[Stored data entries]
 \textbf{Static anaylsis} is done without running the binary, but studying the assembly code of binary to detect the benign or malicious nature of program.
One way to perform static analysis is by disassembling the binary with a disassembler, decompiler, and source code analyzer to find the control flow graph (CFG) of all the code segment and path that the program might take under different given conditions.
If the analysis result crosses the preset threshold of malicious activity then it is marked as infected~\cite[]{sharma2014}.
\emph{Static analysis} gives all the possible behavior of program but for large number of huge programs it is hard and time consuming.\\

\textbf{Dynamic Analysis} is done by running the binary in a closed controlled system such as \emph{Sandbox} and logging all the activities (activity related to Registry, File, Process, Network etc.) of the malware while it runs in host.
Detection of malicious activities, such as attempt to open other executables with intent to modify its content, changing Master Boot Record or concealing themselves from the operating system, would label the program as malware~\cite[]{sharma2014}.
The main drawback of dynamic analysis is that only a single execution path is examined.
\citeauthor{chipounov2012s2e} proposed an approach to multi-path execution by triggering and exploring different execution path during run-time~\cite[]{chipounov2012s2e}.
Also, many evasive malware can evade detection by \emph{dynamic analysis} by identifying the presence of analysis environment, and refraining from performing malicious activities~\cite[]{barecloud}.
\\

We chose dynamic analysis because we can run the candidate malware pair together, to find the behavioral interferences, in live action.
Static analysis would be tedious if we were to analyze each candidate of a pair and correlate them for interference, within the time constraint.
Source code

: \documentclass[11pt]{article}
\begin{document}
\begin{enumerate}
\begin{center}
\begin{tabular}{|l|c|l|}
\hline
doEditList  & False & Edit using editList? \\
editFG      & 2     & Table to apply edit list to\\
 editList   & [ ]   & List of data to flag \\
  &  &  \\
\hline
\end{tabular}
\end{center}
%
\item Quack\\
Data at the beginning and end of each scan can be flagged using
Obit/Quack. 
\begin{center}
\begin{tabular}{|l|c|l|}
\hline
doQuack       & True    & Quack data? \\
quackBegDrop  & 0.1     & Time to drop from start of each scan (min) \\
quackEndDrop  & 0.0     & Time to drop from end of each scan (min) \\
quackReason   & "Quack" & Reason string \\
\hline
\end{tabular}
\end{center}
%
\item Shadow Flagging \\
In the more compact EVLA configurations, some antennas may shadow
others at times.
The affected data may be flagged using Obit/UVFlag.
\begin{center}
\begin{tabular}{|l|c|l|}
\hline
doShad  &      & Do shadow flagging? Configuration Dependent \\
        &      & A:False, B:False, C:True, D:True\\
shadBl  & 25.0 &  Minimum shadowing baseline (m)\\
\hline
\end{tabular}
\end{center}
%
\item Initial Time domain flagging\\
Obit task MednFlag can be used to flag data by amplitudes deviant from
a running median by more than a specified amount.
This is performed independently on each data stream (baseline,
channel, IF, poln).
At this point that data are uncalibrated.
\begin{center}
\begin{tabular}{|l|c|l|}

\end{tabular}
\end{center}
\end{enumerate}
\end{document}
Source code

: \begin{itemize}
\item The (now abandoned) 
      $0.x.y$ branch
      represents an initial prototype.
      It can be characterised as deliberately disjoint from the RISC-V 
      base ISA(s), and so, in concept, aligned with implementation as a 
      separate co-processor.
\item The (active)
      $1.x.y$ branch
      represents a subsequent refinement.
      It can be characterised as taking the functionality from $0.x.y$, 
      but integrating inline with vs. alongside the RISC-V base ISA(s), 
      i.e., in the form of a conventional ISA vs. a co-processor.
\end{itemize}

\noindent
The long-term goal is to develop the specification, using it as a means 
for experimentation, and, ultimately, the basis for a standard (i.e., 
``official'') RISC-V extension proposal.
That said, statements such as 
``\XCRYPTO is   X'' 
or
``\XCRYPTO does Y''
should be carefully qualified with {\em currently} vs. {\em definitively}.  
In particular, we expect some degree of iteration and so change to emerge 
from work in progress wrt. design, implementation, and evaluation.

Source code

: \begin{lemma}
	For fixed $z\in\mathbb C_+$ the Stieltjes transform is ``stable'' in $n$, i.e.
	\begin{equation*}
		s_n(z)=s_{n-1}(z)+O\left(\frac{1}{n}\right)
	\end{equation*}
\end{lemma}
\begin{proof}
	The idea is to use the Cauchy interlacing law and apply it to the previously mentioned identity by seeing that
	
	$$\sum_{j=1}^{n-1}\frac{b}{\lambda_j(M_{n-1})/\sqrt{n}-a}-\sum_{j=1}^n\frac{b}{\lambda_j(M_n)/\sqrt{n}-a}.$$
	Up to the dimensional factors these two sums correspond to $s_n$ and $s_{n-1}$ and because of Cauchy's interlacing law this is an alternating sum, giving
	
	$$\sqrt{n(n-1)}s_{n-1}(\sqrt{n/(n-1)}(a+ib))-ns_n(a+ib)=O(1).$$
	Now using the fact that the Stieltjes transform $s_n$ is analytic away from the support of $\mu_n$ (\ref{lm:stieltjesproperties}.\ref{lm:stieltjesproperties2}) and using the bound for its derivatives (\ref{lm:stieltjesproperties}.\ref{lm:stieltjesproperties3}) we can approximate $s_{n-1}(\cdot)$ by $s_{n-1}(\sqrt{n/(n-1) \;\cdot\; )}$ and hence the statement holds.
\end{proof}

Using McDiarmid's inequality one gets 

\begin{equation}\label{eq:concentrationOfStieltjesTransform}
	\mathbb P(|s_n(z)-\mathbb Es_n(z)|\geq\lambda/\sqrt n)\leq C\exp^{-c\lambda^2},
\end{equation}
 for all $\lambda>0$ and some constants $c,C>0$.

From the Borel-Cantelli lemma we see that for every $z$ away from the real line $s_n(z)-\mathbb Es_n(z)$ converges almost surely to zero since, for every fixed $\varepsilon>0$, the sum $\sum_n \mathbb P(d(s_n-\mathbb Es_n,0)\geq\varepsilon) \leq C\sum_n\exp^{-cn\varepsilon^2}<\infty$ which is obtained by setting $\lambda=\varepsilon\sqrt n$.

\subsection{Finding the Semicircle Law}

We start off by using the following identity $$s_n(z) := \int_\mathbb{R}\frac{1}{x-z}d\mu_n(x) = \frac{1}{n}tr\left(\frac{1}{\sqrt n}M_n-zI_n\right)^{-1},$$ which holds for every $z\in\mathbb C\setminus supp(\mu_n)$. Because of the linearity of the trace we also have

_TASK_: Repeat all of the records verbatim, leaving nothing out.

_WRITTEN SOLUTION_:
 \textbf{Static anaylsis} is done without running the binary, but studying the assembly code of binary to detect the benign or malicious nature of program.
One way to perform static analysis is by disassembling the binary with a disassembler, decompiler, and source code analyzer to find the control flow graph (CFG) of all the code segment and path that the program might take under different given conditions.
If the analysis result crosses the preset threshold of malicious activity then it is marked as infected~\cite[]{sharma2014}.
\emph{Static analysis} gives all the possible behavior of program but for large number of huge programs it is hard and time consuming.\\

\textbf{Dynamic Analysis} is done by running the binary in a closed controlled system such as \emph{Sandbox} and logging all the activities (activity related to Registry, File, Process, Network etc.) of the malware while it runs in host.
Detection of malicious activities, such as attempt to open other executables with intent to modify its content, changing Master Boot Record or concealing themselves from the operating system, would label the program as malware~\cite[]{sharma2014}.
The main drawback of dynamic analysis is that only a single execution path is examined.
\citeauthor{chipounov2012s2e} proposed an approach to multi-path execution by triggering and exploring different execution path during run-time~\cite[]{chipounov2012s2e}.
Also, many evasive malware can evade detection by \emph{dynamic analysis} by identifying the presence of analysis environment, and refraining from performing malicious activities~\cite[]{barecloud}.
\\

We chose dynamic analysis because we can run the candidate malware pair together, to find the behavioral interferences, in live action.
Static analysis would be tedious if we were to analyze each candidate of a pair and correlate them for interference, within the time constraint.
Source code

: \documentclass[11pt]{article}
\begin{document}
\begin{enumerate}
\begin{center}
\begin{tabular}{|l|c|l|}
\hline
doEditList  & False & Edit using editList? \\
editFG      & 2     & Table to apply edit list to\\
 editList   & [ ]   & List of data to flag \\
  &  &  \\
\hline
\end{tabular}
\end{center}
%
\item Quack\\
Data at the beginning and end of each scan can be flagged using
Obit/Quack. 
\begin{center}
\begin{tabular}{|l|c|l|}
\hline
doQuack       & True    & Quack data? \\
quackBegDrop  & 0.1     & Time to drop from start of each scan (min) \\
quackEndDrop  & 0.0     & Time to drop from end of each scan (min) \\
quackReason   & "Quack" & Reason string \\
\hline
\end{tabular}
\end{center}
%
\item Shadow Flagging \\
In the more compact EVLA configurations, some antennas may shadow
others at times.
The affected data may be flagged using Obit/UVFlag.
\begin{center}
\begin{tabular}{|l|c|l|}
\hline
doShad  &      & Do shadow flagging? Configuration Dependent \\
        &      & A:False, B:False, C:True, D:True\\
shadBl  & 25.0 &  Minimum shadowing baseline (m)\\
\hline
\end{tabular}
\end{center}
%
\item Initial Time domain flagging\\
Obit task MednFlag can be used to flag data by amplitudes deviant from
a running median by more than a specified amount.
This is performed independently on each data stream (baseline,
channel, IF, poln).
At this point that data are uncalibrated.
\begin{center}
\begin{tabular}{|l|c|l|}

\end{tabular}
\end{center}
\end{enumerate}
\end{document}
Source code

: \begin{itemize}
\item The (now abandoned) 
      $0.x.y$ branch
      represents an initial prototype.
      It can be characterised as deliberately disjoint from the RISC-V 
      base ISA(s), and so, in concept, aligned with implementation as a 
      separate co-processor.
\item The (active)
      $1.x.y$ branch
      represents a subsequent refinement.
      It can be characterised as taking the functionality from $0.x.y$, 
      but integrating inline with vs. alongside the RISC-V base ISA(s), 
      i.e., in the form of a conventional ISA vs. a co-processor.
\end{itemize}

\noindent
The long-term goal is to develop the specification, using it as a means 
for experimentation, and, ultimately, the basis for a standard (i.e., 
``official'') RISC-V extension proposal.
That said, statements such as 
``\XCRYPTO is   X'' 
or
``\XCRYPTO does Y''
should be carefully qualified with {\em currently} vs. {\em definitively}.  
In particular, we expect some degree of iteration and so change to emerge 
from work in progress wrt. design, implementation, and evaluation.

Source code

: \begin{lemma}
	For fixed $z\in\mathbb C_+$ the Stieltjes transform is ``stable'' in $n$, i.e.
	\begin{equation*}
		s_n(z)=s_{n-1}(z)+O\left(\frac{1}{n}\right)
	\end{equation*}
\end{lemma}
\begin{proof}
	The idea is to use the Cauchy interlacing law and apply it to the previously mentioned identity by seeing that
	
	$$\sum_{j=1}^{n-1}\frac{b}{\lambda_j(M_{n-1})/\sqrt{n}-a}-\sum_{j=1}^n\frac{b}{\lambda_j(M_n)/\sqrt{n}-a}.$$
	Up to the dimensional factors these two sums correspond to $s_n$ and $s_{n-1}$ and because of Cauchy's interlacing law this is an alternating sum, giving
	
	$$\sqrt{n(n-1)}s_{n-1}(\sqrt{n/(n-1)}(a+ib))-ns_n(a+ib)=O(1).$$
	Now using the fact that the Stieltjes transform $s_n$ is analytic away from the support of $\mu_n$ (\ref{lm:stieltjesproperties}.\ref{lm:stieltjesproperties2}) and using the bound for its derivatives (\ref{lm:stieltjesproperties}.\ref{lm:stieltjesproperties3}) we can approximate $s_{n-1}(\cdot)$ by $s_{n-1}(\sqrt{n/(n-1) \;\cdot\; )}$ and hence the statement holds.
\end{proof}

Using McDiarmid's inequality one gets 

\begin{equation}\label{eq:concentrationOfStieltjesTransform}
	\mathbb P(|s_n(z)-\mathbb Es_n(z)|\geq\lambda/\sqrt n)\leq C\exp^{-c\lambda^2},
\end{equation}
 for all $\lambda>0$ and some constants $c,C>0$.

From the Borel-Cantelli lemma we see that for every $z$ away from the real line $s_n(z)-\mathbb Es_n(z)$ converges almost surely to zero since, for every fixed $\varepsilon>0$, the sum $\sum_n \mathbb P(d(s_n-\mathbb Es_n,0)\geq\varepsilon) \leq C\sum_n\exp^{-cn\varepsilon^2}<\infty$ which is obtained by setting $\lambda=\varepsilon\sqrt n$.

\subsection{Finding the Semicircle Law}

We start off by using the following identity $$s_n(z) := \int_\mathbb{R}\frac{1}{x-z}d\mu_n(x) = \frac{1}{n}tr\left(\frac{1}{\sqrt n}M_n-zI_n\right)^{-1},$$ which holds for every $z\in\mathbb C\setminus supp(\mu_n)$. Because of the linearity of the trace we also have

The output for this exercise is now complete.